▸ The task
Reproduce precisely the lines of the listing below, starting with the line that contains "ranks, and controls" and stopping after the line that contains "Output LoRA $r=8$"; include nothing else.

▸ Given data
-=-=-=-=-

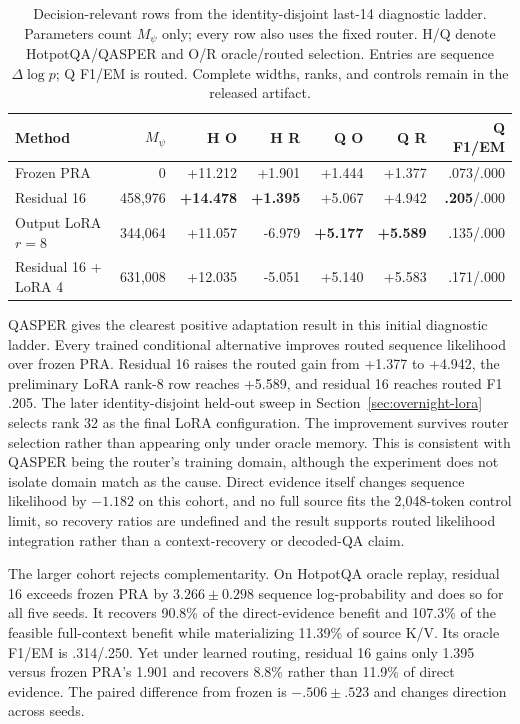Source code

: \documentclass[11pt]{article}
\begin{document}
\begin{table}[H]
\centering
\scriptsize
\caption{Decision-relevant rows from the identity-disjoint last-14 diagnostic ladder. Parameters
count $M_\psi$ only; every row also uses the fixed router. H/Q denote HotpotQA/QASPER and O/R
oracle/routed selection. Entries are sequence $\Delta\log p$; Q F1/EM is routed. Complete widths,
ranks, and controls remain in the released artifact.}
\label{tab:last14-adaptation}
\begin{tabular}{lrrrrrr}
\toprule
Method & $M_\psi$ & H O & H R & Q O & Q R & Q F1/EM \\
\midrule
Frozen PRA & 0 & +11.212 & +1.901 & +1.444 & +1.377 & .073/.000 \\
Residual 16 & 458,976 & \textbf{+14.478} & \textbf{+1.395} & +5.067 & +4.942 & \textbf{.205}/.000 \\
Output LoRA $r=8$ & 344,064 & +11.057 & -6.979 & \textbf{+5.177} & \textbf{+5.589} & .135/.000 \\
Residual 16 + LoRA 4 & 631,008 & +12.035 & -5.051 & +5.140 & +5.583 & .171/.000 \\
\bottomrule
\end{tabular}
\end{table}

QASPER gives the clearest positive adaptation result in this initial diagnostic ladder. Every
trained conditional alternative improves routed sequence likelihood over frozen PRA. Residual 16
raises the routed gain from +1.377 to +4.942, the preliminary LoRA rank-8 row reaches +5.589, and
residual 16 reaches routed F1 .205. The later identity-disjoint held-out sweep in
Section~\ref{sec:overnight-lora} selects rank 32 as the final LoRA configuration.
The improvement survives router selection rather than appearing only under oracle memory. This is
consistent with QASPER being the router's training domain, although the experiment does not isolate
domain match as the cause. Direct evidence itself changes sequence likelihood by $-1.182$ on this
cohort, and no full source fits the 2,048-token control limit, so recovery ratios are undefined and
the result supports routed likelihood integration rather than a context-recovery or decoded-QA
claim.

The larger cohort rejects complementarity. On HotpotQA oracle replay, residual 16 exceeds frozen
PRA by $3.266\pm0.298$ sequence log-probability and does so for all five seeds. It recovers 90.8\%
of the direct-evidence benefit and 107.3\% of the feasible full-context benefit while materializing
11.39\% of source K/V. Its oracle F1/EM is .314/.250. Yet under learned routing, residual 16 gains
only 1.395 versus frozen PRA's 1.901 and recovers 8.8\% rather than 11.9\% of direct evidence.
The paired difference from frozen is $-.506\pm.523$ and changes direction across seeds.
\end{document}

-=-=-=-=-

▸ Exercise result
ranks, and controls remain in the released artifact.}
\label{tab:last14-adaptation}
\begin{tabular}{lrrrrrr}
\toprule
Method & $M_\psi$ & H O & H R & Q O & Q R & Q F1/EM \\
\midrule
Frozen PRA & 0 & +11.212 & +1.901 & +1.444 & +1.377 & .073/.000 \\
Residual 16 & 458,976 & \textbf{+14.478} & \textbf{+1.395} & +5.067 & +4.942 & \textbf{.205}/.000 \\
Output LoRA $r=8$ & 344,064 & +11.057 & -6.979 & \textbf{+5.177} & \textbf{+5.589} & .135/.000 \\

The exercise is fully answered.